In the copy, include every entry exactly but none of its images.

********************

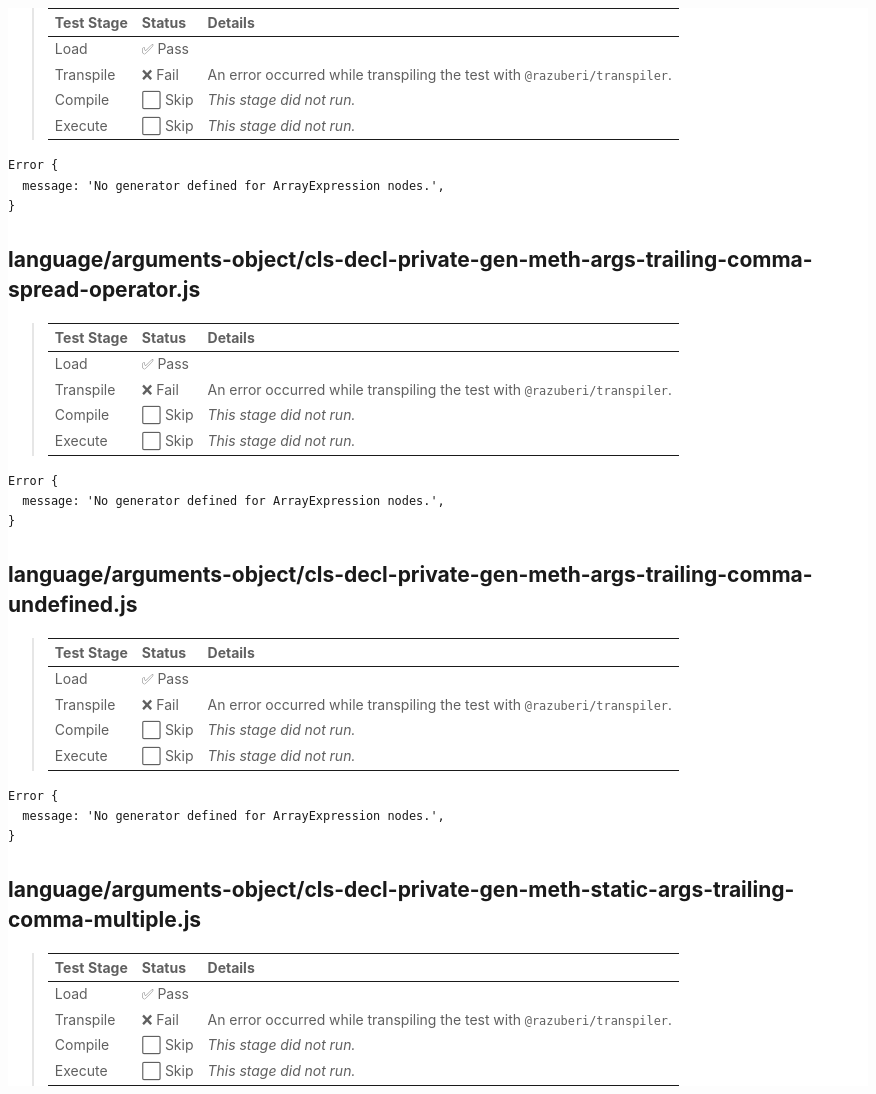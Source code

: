 > | Test Stage | Status | Details |
> | :-- | :-- | :-- |
> | Load | ✅ Pass |  |
> | Transpile | ❌ Fail | An error occurred while transpiling the test with `@razuberi/transpiler`. |
> | Compile | ⬜ Skip | *This stage did not run.* |
> | Execute | ⬜ Skip | *This stage did not run.* |

    Error {
      message: 'No generator defined for ArrayExpression nodes.',
    }

## language/arguments-object/cls-decl-private-gen-meth-args-trailing-comma-spread-operator.js

> | Test Stage | Status | Details |
> | :-- | :-- | :-- |
> | Load | ✅ Pass |  |
> | Transpile | ❌ Fail | An error occurred while transpiling the test with `@razuberi/transpiler`. |
> | Compile | ⬜ Skip | *This stage did not run.* |
> | Execute | ⬜ Skip | *This stage did not run.* |

    Error {
      message: 'No generator defined for ArrayExpression nodes.',
    }

## language/arguments-object/cls-decl-private-gen-meth-args-trailing-comma-undefined.js

> | Test Stage | Status | Details |
> | :-- | :-- | :-- |
> | Load | ✅ Pass |  |
> | Transpile | ❌ Fail | An error occurred while transpiling the test with `@razuberi/transpiler`. |
> | Compile | ⬜ Skip | *This stage did not run.* |
> | Execute | ⬜ Skip | *This stage did not run.* |

    Error {
      message: 'No generator defined for ArrayExpression nodes.',
    }

## language/arguments-object/cls-decl-private-gen-meth-static-args-trailing-comma-multiple.js

> | Test Stage | Status | Details |
> | :-- | :-- | :-- |
> | Load | ✅ Pass |  |
> | Transpile | ❌ Fail | An error occurred while transpiling the test with `@razuberi/transpiler`. |
> | Compile | ⬜ Skip | *This stage did not run.* |
> | Execute | ⬜ Skip | *This stage did not run.* |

********************

--- Written solution ---
Source code

: > | Test Stage | Status | Details |
> | :-- | :-- | :-- |
> | Load | ✅ Pass |  |
> | Transpile | ❌ Fail | An error occurred while transpiling the test with `@razuberi/transpiler`. |
> | Compile | ⬜ Skip | *This stage did not run.* |
> | Execute | ⬜ Skip | *This stage did not run.* |

    Error {
      message: 'No generator defined for ArrayExpression nodes.',
    }

## language/arguments-object/cls-decl-private-gen-meth-args-trailing-comma-spread-operator.js

> | Test Stage | Status | Details |
> | :-- | :-- | :-- |
> | Load | ✅ Pass |  |
> | Transpile | ❌ Fail | An error occurred while transpiling the test with `@razuberi/transpiler`. |
> | Compile | ⬜ Skip | *This stage did not run.* |
> | Execute | ⬜ Skip | *This stage did not run.* |

    Error {
      message: 'No generator defined for ArrayExpression nodes.',
    }

## language/arguments-object/cls-decl-private-gen-meth-args-trailing-comma-undefined.js

> | Test Stage | Status | Details |
> | :-- | :-- | :-- |
> | Load | ✅ Pass |  |
> | Transpile | ❌ Fail | An error occurred while transpiling the test with `@razuberi/transpiler`. |
> | Compile | ⬜ Skip | *This stage did not run.* |
> | Execute | ⬜ Skip | *This stage did not run.* |

    Error {
      message: 'No generator defined for ArrayExpression nodes.',
    }

## language/arguments-object/cls-decl-private-gen-meth-static-args-trailing-comma-multiple.js

> | Test Stage | Status | Details |
> | :-- | :-- | :-- |
> | Load | ✅ Pass |  |
> | Transpile | ❌ Fail | An error occurred while transpiling the test with `@razuberi/transpiler`. |
> | Compile | ⬜ Skip | *This stage did not run.* |
> | Execute | ⬜ Skip | *This stage did not run.* |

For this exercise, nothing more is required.